── DATA FOR REVIEW ──

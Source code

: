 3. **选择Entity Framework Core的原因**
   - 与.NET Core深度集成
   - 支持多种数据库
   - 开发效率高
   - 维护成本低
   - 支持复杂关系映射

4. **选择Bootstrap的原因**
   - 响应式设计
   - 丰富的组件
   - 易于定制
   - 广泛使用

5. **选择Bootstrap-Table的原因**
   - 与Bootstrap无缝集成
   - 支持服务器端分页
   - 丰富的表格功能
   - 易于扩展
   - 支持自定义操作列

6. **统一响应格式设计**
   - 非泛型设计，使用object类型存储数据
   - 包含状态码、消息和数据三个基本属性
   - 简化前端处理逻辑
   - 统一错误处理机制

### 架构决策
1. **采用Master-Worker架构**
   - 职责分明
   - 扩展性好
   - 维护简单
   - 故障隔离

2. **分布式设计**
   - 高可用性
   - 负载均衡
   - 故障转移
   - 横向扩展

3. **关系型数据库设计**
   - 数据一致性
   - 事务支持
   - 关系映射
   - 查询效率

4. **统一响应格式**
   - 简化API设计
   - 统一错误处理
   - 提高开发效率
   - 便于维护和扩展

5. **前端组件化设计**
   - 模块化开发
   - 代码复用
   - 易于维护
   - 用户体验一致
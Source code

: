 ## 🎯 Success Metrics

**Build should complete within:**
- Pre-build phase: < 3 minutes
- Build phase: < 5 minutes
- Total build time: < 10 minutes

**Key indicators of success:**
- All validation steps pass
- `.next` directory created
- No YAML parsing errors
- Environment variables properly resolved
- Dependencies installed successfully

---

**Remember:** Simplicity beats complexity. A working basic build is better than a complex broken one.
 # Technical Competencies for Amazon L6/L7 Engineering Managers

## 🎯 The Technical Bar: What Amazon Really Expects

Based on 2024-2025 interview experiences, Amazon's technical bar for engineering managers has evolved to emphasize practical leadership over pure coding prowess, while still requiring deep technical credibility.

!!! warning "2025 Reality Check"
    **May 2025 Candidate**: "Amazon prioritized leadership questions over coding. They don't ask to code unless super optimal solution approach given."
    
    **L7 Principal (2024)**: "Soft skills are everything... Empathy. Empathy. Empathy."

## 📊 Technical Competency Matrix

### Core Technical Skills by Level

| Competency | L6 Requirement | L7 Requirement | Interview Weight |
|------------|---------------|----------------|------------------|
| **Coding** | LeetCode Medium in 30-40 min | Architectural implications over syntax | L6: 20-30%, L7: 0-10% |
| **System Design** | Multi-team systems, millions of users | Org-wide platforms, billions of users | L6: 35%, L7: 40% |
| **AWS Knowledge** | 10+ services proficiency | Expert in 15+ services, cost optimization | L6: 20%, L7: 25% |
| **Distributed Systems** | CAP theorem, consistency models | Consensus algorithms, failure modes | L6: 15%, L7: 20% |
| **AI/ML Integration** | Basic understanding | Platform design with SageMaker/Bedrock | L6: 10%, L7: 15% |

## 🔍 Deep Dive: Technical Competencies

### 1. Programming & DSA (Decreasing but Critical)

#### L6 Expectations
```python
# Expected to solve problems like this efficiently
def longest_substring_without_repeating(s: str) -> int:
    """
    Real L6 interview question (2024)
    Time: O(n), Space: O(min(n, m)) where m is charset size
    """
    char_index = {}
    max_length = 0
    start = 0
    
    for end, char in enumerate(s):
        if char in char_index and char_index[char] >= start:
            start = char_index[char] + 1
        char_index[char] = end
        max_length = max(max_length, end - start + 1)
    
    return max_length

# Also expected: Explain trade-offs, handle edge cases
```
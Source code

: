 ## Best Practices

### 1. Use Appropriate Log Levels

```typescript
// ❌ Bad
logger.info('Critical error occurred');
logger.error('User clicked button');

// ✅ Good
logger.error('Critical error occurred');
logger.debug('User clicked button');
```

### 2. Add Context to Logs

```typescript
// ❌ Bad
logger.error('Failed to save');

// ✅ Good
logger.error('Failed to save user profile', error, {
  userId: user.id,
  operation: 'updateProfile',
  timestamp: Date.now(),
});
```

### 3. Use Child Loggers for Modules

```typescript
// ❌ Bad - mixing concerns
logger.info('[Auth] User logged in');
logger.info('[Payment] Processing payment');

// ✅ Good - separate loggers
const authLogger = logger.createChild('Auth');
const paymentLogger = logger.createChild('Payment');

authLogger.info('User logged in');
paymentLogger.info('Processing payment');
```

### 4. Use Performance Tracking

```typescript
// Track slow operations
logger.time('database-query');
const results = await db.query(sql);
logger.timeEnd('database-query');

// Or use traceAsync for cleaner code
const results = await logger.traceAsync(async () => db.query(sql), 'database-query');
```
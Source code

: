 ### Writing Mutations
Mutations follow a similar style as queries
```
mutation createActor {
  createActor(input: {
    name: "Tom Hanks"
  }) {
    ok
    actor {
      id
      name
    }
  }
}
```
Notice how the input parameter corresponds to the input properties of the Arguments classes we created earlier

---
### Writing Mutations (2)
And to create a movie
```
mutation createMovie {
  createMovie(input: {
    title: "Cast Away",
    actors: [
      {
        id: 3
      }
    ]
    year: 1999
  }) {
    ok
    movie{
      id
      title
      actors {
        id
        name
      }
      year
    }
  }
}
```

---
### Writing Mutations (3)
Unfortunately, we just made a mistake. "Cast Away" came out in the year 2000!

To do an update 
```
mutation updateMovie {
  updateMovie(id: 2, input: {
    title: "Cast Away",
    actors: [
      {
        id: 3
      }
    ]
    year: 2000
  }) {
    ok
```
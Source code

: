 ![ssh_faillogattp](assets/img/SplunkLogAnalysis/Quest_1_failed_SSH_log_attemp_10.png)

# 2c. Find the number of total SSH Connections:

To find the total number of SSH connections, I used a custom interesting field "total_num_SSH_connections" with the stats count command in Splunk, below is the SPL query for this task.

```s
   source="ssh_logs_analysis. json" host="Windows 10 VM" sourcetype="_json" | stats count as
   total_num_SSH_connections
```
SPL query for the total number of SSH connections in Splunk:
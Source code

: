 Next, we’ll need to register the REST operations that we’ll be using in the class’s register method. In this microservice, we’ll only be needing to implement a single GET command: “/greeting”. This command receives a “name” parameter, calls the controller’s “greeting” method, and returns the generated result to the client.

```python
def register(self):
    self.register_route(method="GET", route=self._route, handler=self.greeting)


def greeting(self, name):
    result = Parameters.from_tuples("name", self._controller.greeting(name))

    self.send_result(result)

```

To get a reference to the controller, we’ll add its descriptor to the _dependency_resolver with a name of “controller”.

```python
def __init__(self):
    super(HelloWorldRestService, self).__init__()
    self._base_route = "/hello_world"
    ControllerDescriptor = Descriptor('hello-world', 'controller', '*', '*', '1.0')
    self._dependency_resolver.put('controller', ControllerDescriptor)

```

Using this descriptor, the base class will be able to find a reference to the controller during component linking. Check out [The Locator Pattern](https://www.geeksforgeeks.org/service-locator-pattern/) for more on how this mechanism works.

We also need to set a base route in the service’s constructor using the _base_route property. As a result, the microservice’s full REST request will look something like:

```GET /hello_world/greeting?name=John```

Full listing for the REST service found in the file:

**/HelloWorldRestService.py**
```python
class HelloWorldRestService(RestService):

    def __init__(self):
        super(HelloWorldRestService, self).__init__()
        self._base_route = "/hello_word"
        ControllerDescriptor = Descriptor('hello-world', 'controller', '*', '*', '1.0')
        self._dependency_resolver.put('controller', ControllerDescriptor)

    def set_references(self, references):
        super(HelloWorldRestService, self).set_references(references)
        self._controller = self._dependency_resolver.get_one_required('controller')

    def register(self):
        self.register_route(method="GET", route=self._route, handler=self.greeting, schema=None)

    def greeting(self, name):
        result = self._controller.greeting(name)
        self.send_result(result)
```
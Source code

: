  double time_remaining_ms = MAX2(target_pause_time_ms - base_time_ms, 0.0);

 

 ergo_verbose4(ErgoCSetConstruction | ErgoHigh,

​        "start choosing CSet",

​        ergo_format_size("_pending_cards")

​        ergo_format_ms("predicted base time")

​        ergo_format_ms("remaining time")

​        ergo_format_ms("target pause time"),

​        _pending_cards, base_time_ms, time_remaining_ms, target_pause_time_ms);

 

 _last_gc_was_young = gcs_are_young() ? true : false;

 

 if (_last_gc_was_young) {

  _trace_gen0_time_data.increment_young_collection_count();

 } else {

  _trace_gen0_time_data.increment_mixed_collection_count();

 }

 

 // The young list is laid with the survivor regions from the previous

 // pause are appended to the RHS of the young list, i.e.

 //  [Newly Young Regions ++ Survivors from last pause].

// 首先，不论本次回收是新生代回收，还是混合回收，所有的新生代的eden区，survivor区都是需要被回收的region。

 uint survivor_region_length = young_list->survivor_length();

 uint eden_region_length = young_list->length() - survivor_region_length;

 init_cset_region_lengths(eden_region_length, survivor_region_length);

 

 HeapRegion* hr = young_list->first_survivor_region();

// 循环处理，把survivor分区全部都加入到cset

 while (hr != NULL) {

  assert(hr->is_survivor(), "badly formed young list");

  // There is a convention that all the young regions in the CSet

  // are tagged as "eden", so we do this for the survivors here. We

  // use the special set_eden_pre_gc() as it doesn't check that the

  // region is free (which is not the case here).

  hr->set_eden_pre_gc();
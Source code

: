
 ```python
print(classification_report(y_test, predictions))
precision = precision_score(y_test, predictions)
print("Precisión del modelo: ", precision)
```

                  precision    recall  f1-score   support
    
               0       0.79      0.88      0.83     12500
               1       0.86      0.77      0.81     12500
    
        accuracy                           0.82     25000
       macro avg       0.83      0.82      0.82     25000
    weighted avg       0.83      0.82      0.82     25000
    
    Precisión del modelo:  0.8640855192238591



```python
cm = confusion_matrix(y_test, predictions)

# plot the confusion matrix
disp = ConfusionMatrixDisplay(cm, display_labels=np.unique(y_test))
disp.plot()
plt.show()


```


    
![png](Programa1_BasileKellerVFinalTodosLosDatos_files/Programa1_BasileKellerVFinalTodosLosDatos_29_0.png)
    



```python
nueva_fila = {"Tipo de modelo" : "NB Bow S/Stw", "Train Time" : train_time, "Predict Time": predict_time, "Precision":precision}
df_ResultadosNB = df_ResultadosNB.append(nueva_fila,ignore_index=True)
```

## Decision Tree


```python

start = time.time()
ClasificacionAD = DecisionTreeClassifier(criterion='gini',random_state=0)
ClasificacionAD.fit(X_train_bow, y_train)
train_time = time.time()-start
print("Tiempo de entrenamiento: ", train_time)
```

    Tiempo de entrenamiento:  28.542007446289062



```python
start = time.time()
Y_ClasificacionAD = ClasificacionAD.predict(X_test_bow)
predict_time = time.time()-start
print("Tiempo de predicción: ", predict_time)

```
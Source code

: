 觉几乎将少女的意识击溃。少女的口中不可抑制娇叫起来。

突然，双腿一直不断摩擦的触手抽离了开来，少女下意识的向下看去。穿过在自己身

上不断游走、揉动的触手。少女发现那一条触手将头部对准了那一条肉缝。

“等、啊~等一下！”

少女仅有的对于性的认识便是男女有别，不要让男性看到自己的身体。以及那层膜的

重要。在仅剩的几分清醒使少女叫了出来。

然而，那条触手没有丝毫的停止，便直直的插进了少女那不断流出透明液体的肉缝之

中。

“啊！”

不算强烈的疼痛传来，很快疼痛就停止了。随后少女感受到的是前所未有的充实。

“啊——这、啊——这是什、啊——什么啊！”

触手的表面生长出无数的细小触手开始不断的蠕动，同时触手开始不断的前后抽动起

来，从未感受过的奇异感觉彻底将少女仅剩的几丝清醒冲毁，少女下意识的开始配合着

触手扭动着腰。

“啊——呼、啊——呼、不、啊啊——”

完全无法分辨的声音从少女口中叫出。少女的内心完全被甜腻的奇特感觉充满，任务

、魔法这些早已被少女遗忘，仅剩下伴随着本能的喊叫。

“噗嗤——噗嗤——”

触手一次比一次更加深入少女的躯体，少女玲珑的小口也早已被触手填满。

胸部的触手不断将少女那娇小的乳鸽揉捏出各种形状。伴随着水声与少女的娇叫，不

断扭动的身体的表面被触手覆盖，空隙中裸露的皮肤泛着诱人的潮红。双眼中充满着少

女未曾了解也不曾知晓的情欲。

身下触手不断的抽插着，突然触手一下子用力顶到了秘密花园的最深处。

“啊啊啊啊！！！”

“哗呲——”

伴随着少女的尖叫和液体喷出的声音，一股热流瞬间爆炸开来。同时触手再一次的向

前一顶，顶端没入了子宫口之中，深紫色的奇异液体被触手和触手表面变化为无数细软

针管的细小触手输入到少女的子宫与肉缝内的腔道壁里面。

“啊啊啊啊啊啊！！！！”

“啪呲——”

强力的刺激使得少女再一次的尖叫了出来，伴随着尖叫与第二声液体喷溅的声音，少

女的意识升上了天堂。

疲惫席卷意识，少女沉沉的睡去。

───

• _WORK REQUIRED_
Find how many lines of the entries include the word "Processing". The number is the entire reply.

• _TASK RESULT_
2